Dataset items

──────

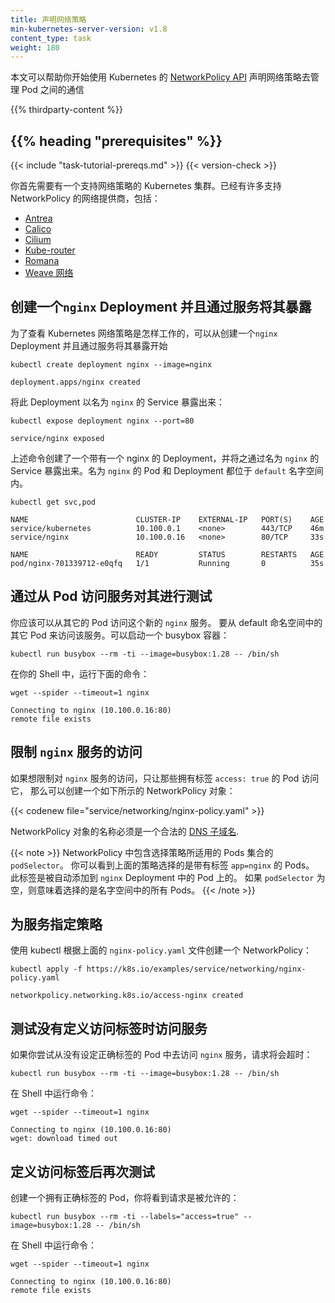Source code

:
 ```yaml
---
title: 声明网络策略
min-kubernetes-server-version: v1.8
content_type: task
weight: 180
---
```



本文可以帮助你开始使用 Kubernetes 的
[NetworkPolicy API](/zh-cn/docs/concepts/services-networking/network-policies/)
声明网络策略去管理 Pod 之间的通信

{{% thirdparty-content %}}

## {{% heading "prerequisites" %}}

{{< include "task-tutorial-prereqs.md" >}} {{< version-check >}}

你首先需要有一个支持网络策略的 Kubernetes 集群。已经有许多支持 NetworkPolicy 的网络提供商，包括：

* [Antrea](/zh-cn/docs/tasks/administer-cluster/network-policy-provider/antrea-network-policy/)
* [Calico](/zh-cn/docs/tasks/administer-cluster/network-policy-provider/calico-network-policy/)
* [Cilium](/zh-cn/docs/tasks/administer-cluster/network-policy-provider/cilium-network-policy/)
* [Kube-router](/zh-cn/docs/tasks/administer-cluster/network-policy-provider/kube-router-network-policy/)
* [Romana](/zh-cn/docs/tasks/administer-cluster/network-policy-provider/romana-network-policy/)
* [Weave 网络](/zh-cn/docs/tasks/administer-cluster/network-policy-provider/weave-network-policy/)


## 创建一个`nginx` Deployment 并且通过服务将其暴露

为了查看 Kubernetes 网络策略是怎样工作的，可以从创建一个`nginx` Deployment 并且通过服务将其暴露开始

```shell
kubectl create deployment nginx --image=nginx
```

```none
deployment.apps/nginx created
```

将此 Deployment 以名为 `nginx` 的 Service 暴露出来：

```shell
kubectl expose deployment nginx --port=80
```

```none
service/nginx exposed
```

上述命令创建了一个带有一个 nginx 的 Deployment，并将之通过名为 `nginx` 的
Service 暴露出来。名为 `nginx` 的 Pod 和 Deployment 都位于 `default`
名字空间内。

```shell
kubectl get svc,pod
```
```none
NAME                        CLUSTER-IP    EXTERNAL-IP   PORT(S)    AGE
service/kubernetes          10.100.0.1    <none>        443/TCP    46m
service/nginx               10.100.0.16   <none>        80/TCP     33s

NAME                        READY         STATUS        RESTARTS   AGE
pod/nginx-701339712-e0qfq   1/1           Running       0          35s
```

## 通过从 Pod 访问服务对其进行测试

你应该可以从其它的 Pod 访问这个新的 `nginx` 服务。
要从 default 命名空间中的其它 Pod 来访问该服务。可以启动一个 busybox 容器：

```shell
kubectl run busybox --rm -ti --image=busybox:1.28 -- /bin/sh
```

在你的 Shell 中，运行下面的命令：

```shell
wget --spider --timeout=1 nginx
```

```none
Connecting to nginx (10.100.0.16:80)
remote file exists
```

## 限制 `nginx` 服务的访问

如果想限制对 `nginx` 服务的访问，只让那些拥有标签 `access: true` 的 Pod 访问它，
那么可以创建一个如下所示的 NetworkPolicy 对象：

{{< codenew file="service/networking/nginx-policy.yaml" >}}

NetworkPolicy 对象的名称必须是一个合法的
[DNS 子域名](/zh-cn/docs/concepts/overview/working-with-objects/names#dns-subdomain-names).

{{< note >}}
NetworkPolicy 中包含选择策略所适用的 Pods 集合的 `podSelector`。
你可以看到上面的策略选择的是带有标签 `app=nginx` 的 Pods。
此标签是被自动添加到 `nginx` Deployment 中的 Pod 上的。
如果 `podSelector` 为空，则意味着选择的是名字空间中的所有 Pods。
{{< /note >}}

## 为服务指定策略

使用 kubectl 根据上面的 `nginx-policy.yaml` 文件创建一个 NetworkPolicy：

```shell
kubectl apply -f https://k8s.io/examples/service/networking/nginx-policy.yaml
```
```none
networkpolicy.networking.k8s.io/access-nginx created
```

## 测试没有定义访问标签时访问服务

如果你尝试从没有设定正确标签的 Pod 中去访问 `nginx` 服务，请求将会超时：

```shell
kubectl run busybox --rm -ti --image=busybox:1.28 -- /bin/sh
```

在 Shell 中运行命令：

```shell
wget --spider --timeout=1 nginx
```

```none
Connecting to nginx (10.100.0.16:80)
wget: download timed out
```

## 定义访问标签后再次测试

创建一个拥有正确标签的 Pod，你将看到请求是被允许的：

```shell
kubectl run busybox --rm -ti --labels="access=true" --image=busybox:1.28 -- /bin/sh
```
在 Shell 中运行命令：

```shell
wget --spider --timeout=1 nginx
```

```none
Connecting to nginx (10.100.0.16:80)
remote file exists
```


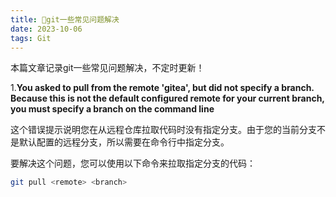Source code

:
 ```yaml
---
title: 💯git一些常见问题解决
date: 2023-10-06
tags: Git
---
```


本篇文章记录git一些常见问题解决，不定时更新！

1.**You asked to pull from the remote 'gitea', but did not specify a branch. Because this is not the default configured remote for your current branch, you must specify a branch on the command line**

这个错误提示说明您在从远程仓库拉取代码时没有指定分支。由于您的当前分支不是默认配置的远程分支，所以需要在命令行中指定分支。

要解决这个问题，您可以使用以下命令来拉取指定分支的代码：

```sh
git pull <remote> <branch>
```
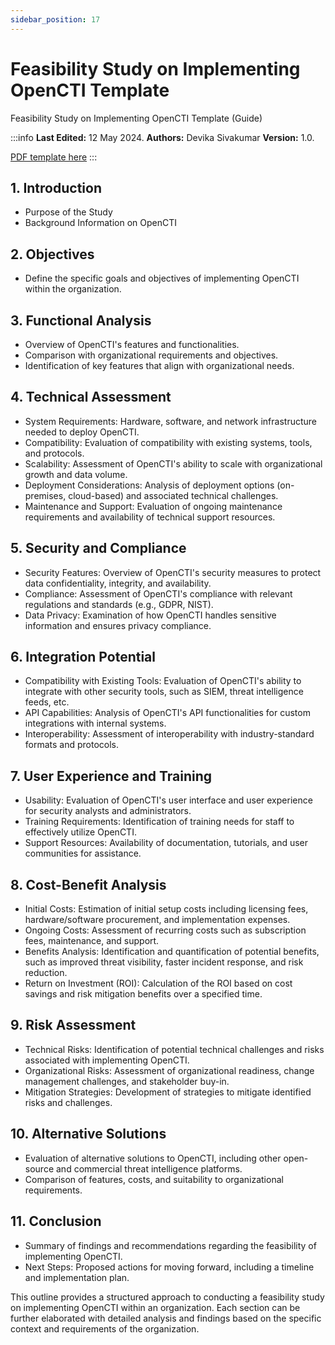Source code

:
 ```yaml
---
sidebar_position: 17
---
```


# Feasibility Study on Implementing OpenCTI Template

Feasibility Study on Implementing OpenCTI Template (Guide)

:::info
 **Last Edited:** 12 May 2024. **Authors:** Devika Sivakumar  **Version:** 1.0.

[PDF template here](docs\Feasibility-Study-on-OpenCTI-Template.pdf)
:::

## 1. Introduction

 - Purpose of the Study
 - Background Information on OpenCTI

## 2. Objectives

 - Define the specific goals and objectives of implementing OpenCTI within the organization.

## 3. Functional Analysis

 - Overview of OpenCTI's features and functionalities.
 - Comparison with organizational requirements and objectives.
 - Identification of key features that align with organizational needs.

## 4. Technical Assessment

 - System Requirements: Hardware, software, and network infrastructure needed to deploy OpenCTI.
 - Compatibility: Evaluation of compatibility with existing systems, tools, and protocols.
 - Scalability: Assessment of OpenCTI's ability to scale with organizational growth and data volume.
 - Deployment Considerations: Analysis of deployment options (on-premises, cloud-based) and associated technical challenges.
 - Maintenance and Support: Evaluation of ongoing maintenance requirements and availability of technical support resources.


## 5. Security and Compliance

 - Security Features: Overview of OpenCTI's security measures to protect data confidentiality, integrity, and availability.
 - Compliance: Assessment of OpenCTI's compliance with relevant regulations and standards (e.g., GDPR, NIST).
 - Data Privacy: Examination of how OpenCTI handles sensitive information and ensures privacy compliance.


## 6. Integration Potential

 - Compatibility with Existing Tools: Evaluation of OpenCTI's ability to integrate with other security tools, such as SIEM, threat intelligence feeds, etc.
 - API Capabilities: Analysis of OpenCTI's API functionalities for custom integrations with internal systems.
 - Interoperability: Assessment of interoperability with industry-standard formats and protocols.


## 7. User Experience and Training

 - Usability: Evaluation of OpenCTI's user interface and user experience for security analysts and administrators.
 - Training Requirements: Identification of training needs for staff to effectively utilize OpenCTI.
 - Support Resources: Availability of documentation, tutorials, and user communities for assistance.


## 8. Cost-Benefit Analysis

 - Initial Costs: Estimation of initial setup costs including licensing fees, hardware/software procurement, and implementation expenses.
 - Ongoing Costs: Assessment of recurring costs such as subscription fees, maintenance, and support.
 -  Benefits Analysis: Identification and quantification of potential benefits, such as improved threat visibility, faster incident response, and risk reduction.
 - Return on Investment (ROI): Calculation of the ROI based on cost savings and risk mitigation benefits over a specified time.


## 9. Risk Assessment

 - Technical Risks: Identification of potential technical challenges and risks associated with implementing OpenCTI.
 - Organizational Risks: Assessment of organizational readiness, change management challenges, and stakeholder buy-in.
 - Mitigation Strategies: Development of strategies to mitigate identified risks and challenges.


## 10. Alternative Solutions

 - Evaluation of alternative solutions to OpenCTI, including other open-source and commercial threat intelligence platforms.
 - Comparison of features, costs, and suitability to organizational requirements.

## 11. Conclusion

 - Summary of findings and recommendations regarding the feasibility of implementing OpenCTI.
 - Next Steps: Proposed actions for moving forward, including a timeline and implementation plan.

 
This outline provides a structured approach to conducting a feasibility study on implementing OpenCTI within an organization. Each section can be further elaborated with detailed analysis and findings based on the specific context and requirements of the organization.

──────

### What needs to be done
Among the lines of the data, which ones contain the word "fees"? Show them.

### Solved problem
 - Initial Costs: Estimation of initial setup costs including licensing fees, hardware/software procurement, and implementation expenses.
 - Ongoing Costs: Assessment of recurring costs such as subscription fees, maintenance, and support.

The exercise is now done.